Une école est rasée, un terrain de jeu est détruit et la zone où les habitants locaux allaient jouer au foot sur la plage est couverte de décombres.

Depuis des années, les leaders ghanéens promettent de revitaliser la communauté de pêcheurs iconique d’Accra, attraction touristique populaire où les résidents rament leur canoë dans le golfe de Guinée pour attraper les poissons qui sont fumés sur la plage et vendus localement. Les responsables ont obtenu une subvention de 60 millions de dollars de la Chine pour construire le nouveau port, mais beaucoup de résidents déclarent qu’ils ont reçu un très court préavis avant que les bulldozers ne viennent raser les lieux.

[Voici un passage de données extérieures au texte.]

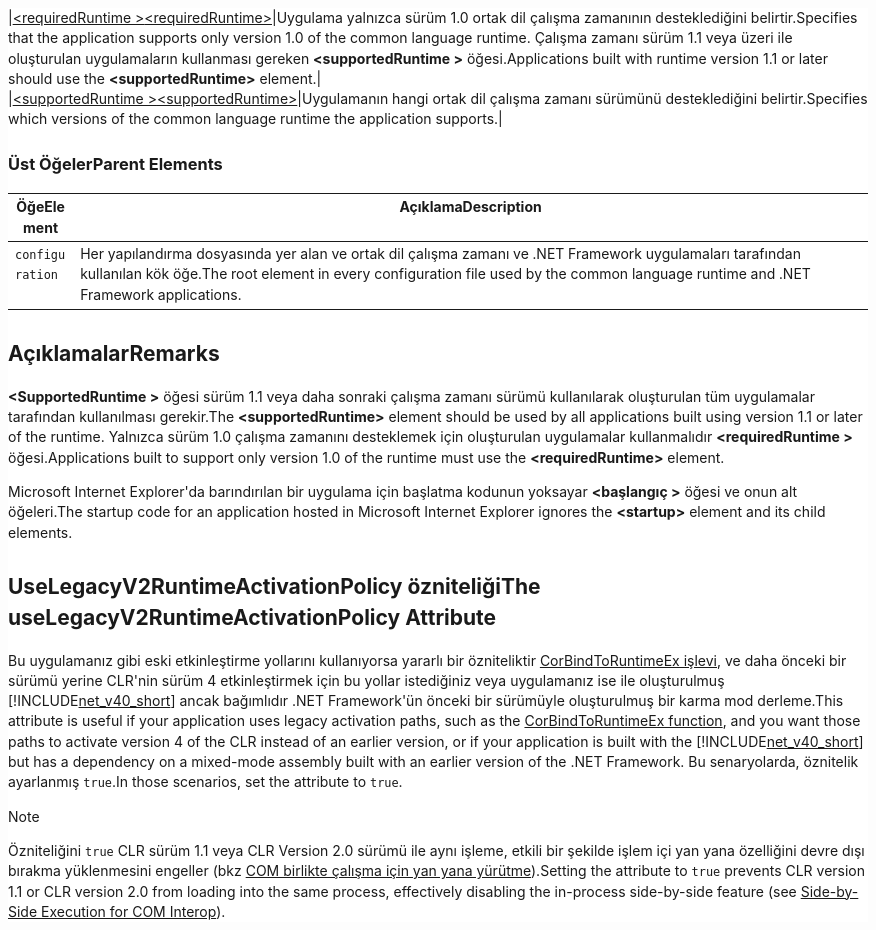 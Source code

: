 |[<span data-ttu-id="8c7e6-126">\<requiredRuntime ></span><span class="sxs-lookup"><span data-stu-id="8c7e6-126">\<requiredRuntime></span></span>](../../../../../docs/framework/configure-apps/file-schema/startup/requiredruntime-element.md)|<span data-ttu-id="8c7e6-127">Uygulama yalnızca sürüm 1.0 ortak dil çalışma zamanının desteklediğini belirtir.</span><span class="sxs-lookup"><span data-stu-id="8c7e6-127">Specifies that the application supports only version 1.0 of the common language runtime.</span></span> <span data-ttu-id="8c7e6-128">Çalışma zamanı sürüm 1.1 veya üzeri ile oluşturulan uygulamaların kullanması gereken  **\<supportedRuntime >** öğesi.</span><span class="sxs-lookup"><span data-stu-id="8c7e6-128">Applications built with runtime version 1.1 or later should use the **\<supportedRuntime>** element.</span></span>|  
|[<span data-ttu-id="8c7e6-129">\<supportedRuntime ></span><span class="sxs-lookup"><span data-stu-id="8c7e6-129">\<supportedRuntime></span></span>](../../../../../docs/framework/configure-apps/file-schema/startup/supportedruntime-element.md)|<span data-ttu-id="8c7e6-130">Uygulamanın hangi ortak dil çalışma zamanı sürümünü desteklediğini belirtir.</span><span class="sxs-lookup"><span data-stu-id="8c7e6-130">Specifies which versions of the common language runtime the application supports.</span></span>|  
  
### <a name="parent-elements"></a><span data-ttu-id="8c7e6-131">Üst Öğeler</span><span class="sxs-lookup"><span data-stu-id="8c7e6-131">Parent Elements</span></span>  
  
|<span data-ttu-id="8c7e6-132">Öğe</span><span class="sxs-lookup"><span data-stu-id="8c7e6-132">Element</span></span>|<span data-ttu-id="8c7e6-133">Açıklama</span><span class="sxs-lookup"><span data-stu-id="8c7e6-133">Description</span></span>|  
|-------------|-----------------|  
|`configuration`|<span data-ttu-id="8c7e6-134">Her yapılandırma dosyasında yer alan ve ortak dil çalışma zamanı ve .NET Framework uygulamaları tarafından kullanılan kök öğe.</span><span class="sxs-lookup"><span data-stu-id="8c7e6-134">The root element in every configuration file used by the common language runtime and .NET Framework applications.</span></span>|  
  
## <a name="remarks"></a><span data-ttu-id="8c7e6-135">Açıklamalar</span><span class="sxs-lookup"><span data-stu-id="8c7e6-135">Remarks</span></span>  
 <span data-ttu-id="8c7e6-136">**\<SupportedRuntime >** öğesi sürüm 1.1 veya daha sonraki çalışma zamanı sürümü kullanılarak oluşturulan tüm uygulamalar tarafından kullanılması gerekir.</span><span class="sxs-lookup"><span data-stu-id="8c7e6-136">The **\<supportedRuntime>** element should be used by all applications built using version 1.1 or later of the runtime.</span></span> <span data-ttu-id="8c7e6-137">Yalnızca sürüm 1.0 çalışma zamanını desteklemek için oluşturulan uygulamalar kullanmalıdır  **\<requiredRuntime >** öğesi.</span><span class="sxs-lookup"><span data-stu-id="8c7e6-137">Applications built to support only version 1.0 of the runtime must use the **\<requiredRuntime>** element.</span></span>  
  
 <span data-ttu-id="8c7e6-138">Microsoft Internet Explorer'da barındırılan bir uygulama için başlatma kodunun yoksayar  **\<başlangıç >** öğesi ve onun alt öğeleri.</span><span class="sxs-lookup"><span data-stu-id="8c7e6-138">The startup code for an application hosted in Microsoft Internet Explorer ignores the **\<startup>** element and its child elements.</span></span>  
  
## <a name="the-uselegacyv2runtimeactivationpolicy-attribute"></a><span data-ttu-id="8c7e6-139">UseLegacyV2RuntimeActivationPolicy özniteliği</span><span class="sxs-lookup"><span data-stu-id="8c7e6-139">The useLegacyV2RuntimeActivationPolicy Attribute</span></span>  
 <span data-ttu-id="8c7e6-140">Bu uygulamanız gibi eski etkinleştirme yollarını kullanıyorsa yararlı bir özniteliktir [CorBindToRuntimeEx işlevi](../../../../../docs/framework/unmanaged-api/hosting/corbindtoruntimeex-function.md), ve daha önceki bir sürümü yerine CLR'nin sürüm 4 etkinleştirmek için bu yollar istediğiniz veya uygulamanız ise ile oluşturulmuş [!INCLUDE[net_v40_short](../../../../../includes/net-v40-short-md.md)] ancak bağımlıdır .NET Framework'ün önceki bir sürümüyle oluşturulmuş bir karma mod derleme.</span><span class="sxs-lookup"><span data-stu-id="8c7e6-140">This attribute is useful if your application uses legacy activation paths, such as the [CorBindToRuntimeEx function](../../../../../docs/framework/unmanaged-api/hosting/corbindtoruntimeex-function.md), and you want those paths to activate version 4 of the CLR instead of an earlier version, or if your application is built with the [!INCLUDE[net_v40_short](../../../../../includes/net-v40-short-md.md)] but has a dependency on a mixed-mode assembly built with an earlier version of the .NET Framework.</span></span> <span data-ttu-id="8c7e6-141">Bu senaryolarda, öznitelik ayarlanmış `true`.</span><span class="sxs-lookup"><span data-stu-id="8c7e6-141">In those scenarios, set the attribute to `true`.</span></span>  
  
> [!NOTE]
>  <span data-ttu-id="8c7e6-142">Özniteliğini `true` CLR sürüm 1.1 veya CLR Version 2.0 sürümü ile aynı işleme, etkili bir şekilde işlem içi yan yana özelliğini devre dışı bırakma yüklenmesini engeller (bkz [COM birlikte çalışma için yan yana yürütme](https://msdn.microsoft.com/library/4302318c-3586-49bf-8620-b9a39cdf4a32)).</span><span class="sxs-lookup"><span data-stu-id="8c7e6-142">Setting the attribute to `true` prevents CLR version 1.1 or CLR version 2.0 from loading into the same process, effectively disabling the in-process side-by-side feature (see [Side-by-Side Execution for COM Interop](https://msdn.microsoft.com/library/4302318c-3586-49bf-8620-b9a39cdf4a32)).</span></span>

« J’ai quatre enfants et nous vivons ici avec mon époux », déclare une résidente locale appelée Adoko à l’Agence France-Presse (AFP). « Maintenant qu’ils ont démoli notre immeuble, s’il pleut je dois aller dans la chambre de quelqu’un d’autre et ils ne peuvent pas me demander de partir. Pourquoi viennent-ils démolir cet endroit lorsqu’ils ne sont pas prêts à le développer ? Maintenant, nous dormons tous dans une même salle. »

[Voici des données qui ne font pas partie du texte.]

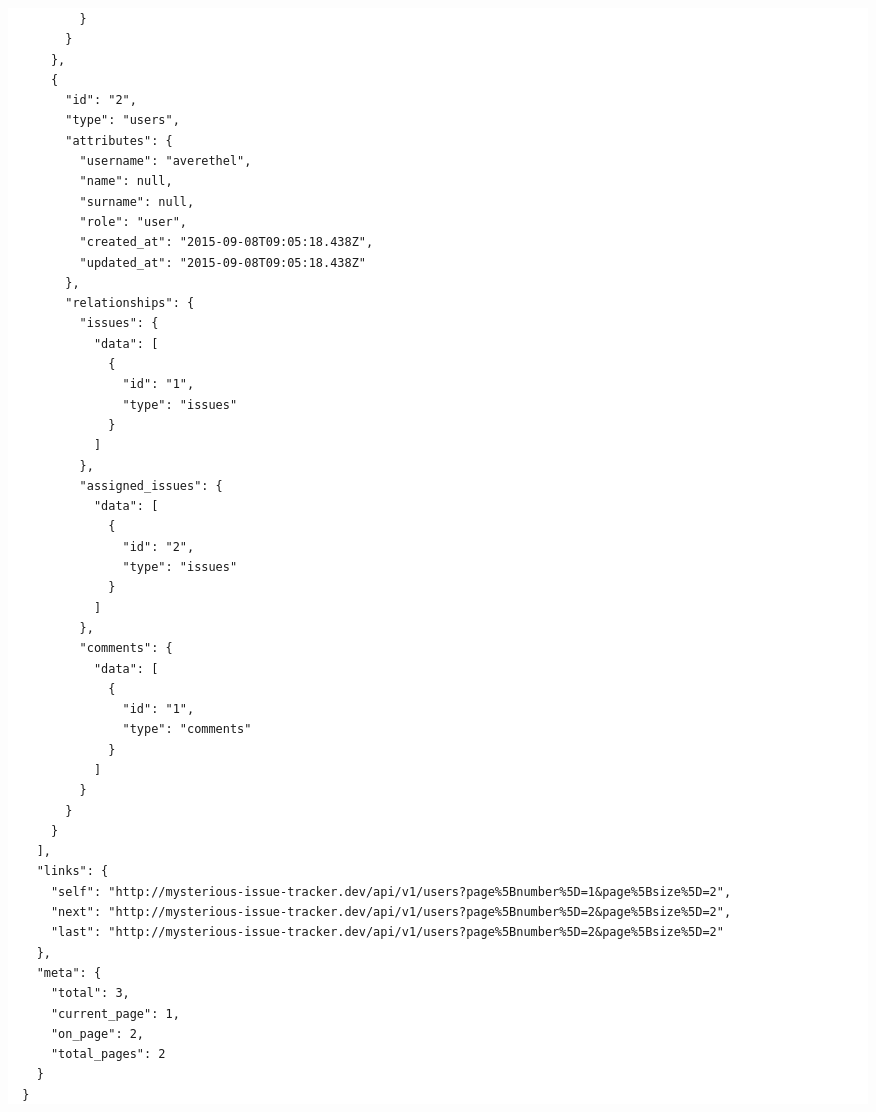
 ```
          }
        }
      },
      {
        "id": "2",
        "type": "users",
        "attributes": {
          "username": "averethel",
          "name": null,
          "surname": null,
          "role": "user",
          "created_at": "2015-09-08T09:05:18.438Z",
          "updated_at": "2015-09-08T09:05:18.438Z"
        },
        "relationships": {
          "issues": {
            "data": [
              {
                "id": "1",
                "type": "issues"
              }
            ]
          },
          "assigned_issues": {
            "data": [
              {
                "id": "2",
                "type": "issues"
              }
            ]
          },
          "comments": {
            "data": [
              {
                "id": "1",
                "type": "comments"
              }
            ]
          }
        }
      }
    ],
    "links": {
      "self": "http://mysterious-issue-tracker.dev/api/v1/users?page%5Bnumber%5D=1&page%5Bsize%5D=2",
      "next": "http://mysterious-issue-tracker.dev/api/v1/users?page%5Bnumber%5D=2&page%5Bsize%5D=2",
      "last": "http://mysterious-issue-tracker.dev/api/v1/users?page%5Bnumber%5D=2&page%5Bsize%5D=2"
    },
    "meta": {
      "total": 3,
      "current_page": 1,
      "on_page": 2,
      "total_pages": 2
    }
  }
```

Lorsqu’il sera achevé dans trois ans environ, le port aura une nouvelle école, des bureaux, un marché, des chambres froides et des usines de transformation du poisson. Le projet s’inscrit dans le cadre des efforts du gouvernement pour améliorer les sites d’accostage clés, mais certains pêcheurs locaux craignent que leurs moyens de subsistance ne soient compromis. Jamestown est une communauté qui remonte à la fin du seizième siècle, qui s’était développée autour du Fort James anglais. Environ 100.000 pêcheurs artisanaux travaillent dans les villages côtiers du Ghana.

« J’ai besoin d’un travail ici », déclare un résident local appelé Ismaila à l’AFP. « Les jeunes d’ici ont besoin d’emplois. Il faut s’efforcer de leur donner une formation. Si vous ne le faites pas, savez-vous ce qui va se passer à la fin de ce projet ? Les Chinois vont amener leurs employés pour vivre et travailler ici. Où est donc l’avantage ? »

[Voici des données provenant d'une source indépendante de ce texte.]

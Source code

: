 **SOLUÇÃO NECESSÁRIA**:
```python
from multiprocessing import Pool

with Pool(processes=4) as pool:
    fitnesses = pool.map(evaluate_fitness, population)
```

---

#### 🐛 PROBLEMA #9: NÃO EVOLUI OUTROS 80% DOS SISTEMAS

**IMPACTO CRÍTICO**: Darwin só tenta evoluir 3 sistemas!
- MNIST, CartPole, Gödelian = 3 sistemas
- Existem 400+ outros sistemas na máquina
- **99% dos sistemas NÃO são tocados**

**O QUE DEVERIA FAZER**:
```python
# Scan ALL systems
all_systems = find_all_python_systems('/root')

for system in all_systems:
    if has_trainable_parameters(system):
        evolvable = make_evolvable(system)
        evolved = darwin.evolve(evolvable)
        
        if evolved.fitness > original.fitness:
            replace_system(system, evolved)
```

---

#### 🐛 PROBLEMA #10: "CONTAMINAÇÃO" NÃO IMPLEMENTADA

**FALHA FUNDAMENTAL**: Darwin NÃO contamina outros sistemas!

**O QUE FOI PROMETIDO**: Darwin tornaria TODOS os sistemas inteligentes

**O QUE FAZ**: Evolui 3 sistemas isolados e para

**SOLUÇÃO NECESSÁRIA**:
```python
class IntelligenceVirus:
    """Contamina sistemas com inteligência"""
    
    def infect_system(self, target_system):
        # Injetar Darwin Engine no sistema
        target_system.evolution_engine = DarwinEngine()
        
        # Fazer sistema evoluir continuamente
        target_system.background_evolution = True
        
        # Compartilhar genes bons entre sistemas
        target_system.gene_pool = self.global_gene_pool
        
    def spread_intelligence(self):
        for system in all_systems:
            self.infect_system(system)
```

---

Ses inquiétudes sont justifiées.

Cela fait des années que la Chine développe ses flottilles de pêche longue distance en Afrique de l’Ouest. Elles suivent souvent les pratiques de la pêche illicite, non déclarée ou non réglementée, qui privent les habitants locaux de leur nourriture et leurs revenus en décimant les stocks de poissons.

Steve Trent, directeur exécutif de l’Environmental Justice Foundation, déclare dans un e-mail envoyé à ADF que les chalutiers industriels appartenant à la Chine utilisent au Ghana des filets à mailles sous-dimensionnées et des « embarcations de chalut en eaux intermédiaires pour cibler illégalement les petites espèces pélagiques [telles que la sardinelle] réservées aux pêcheurs artisanaux ». Il ajoute que les stocks de sardinelle ont diminué d’environ 80 % au Ghana au cours des vingt dernières années.

« Une grande partie de ces poissons, dont la majorité [sont] des juvéniles qui sont nécessaires pour restaurer les pêcheries, sont transférés illégalement en mer dans des canoës aménagés à cet effet selon le commerce illégal appelé localement “saiko”, déclare M. Trent. Ces canoës “saiko” transportent les poissons à terre pour les revendre aux communautés locales en faisant des bénéfices. Cette pratique provoque l’effondrement de la pêche des petites espèces pélagiques dont plus de 2,7 millions de Ghanéens dépendent pour leur subsistance. »

  1. Trent déclare que les chalutiers industriels au Ghana devraient seulement cibler les espèces de fond qu’ils sont autorisés à pêcher, par exemple les poulpes. Les espèces de grande valeur sont souvent exportées du Ghana en Chine et sur les marchés européens.
  2. Trent déclare que le nombre croissant de navires chinois pêchant dans le golfe de Guinée pourrait avoir un « impact hautement nuisible sur l’environnement marin, les pêcheries et les emplois locaux », s’ils ne respectent pas la réglementation locale et « n’assurent pas une transparence complète de leurs opérations ».

« La flottille chinoise en eaux distantes attrape déjà jusqu’à 50 % de sa prise mondiale totale dans les eaux d’Afrique de l’Ouest, et ces efforts de pêche doivent être contrôlés efficacement », ajoute-t-il.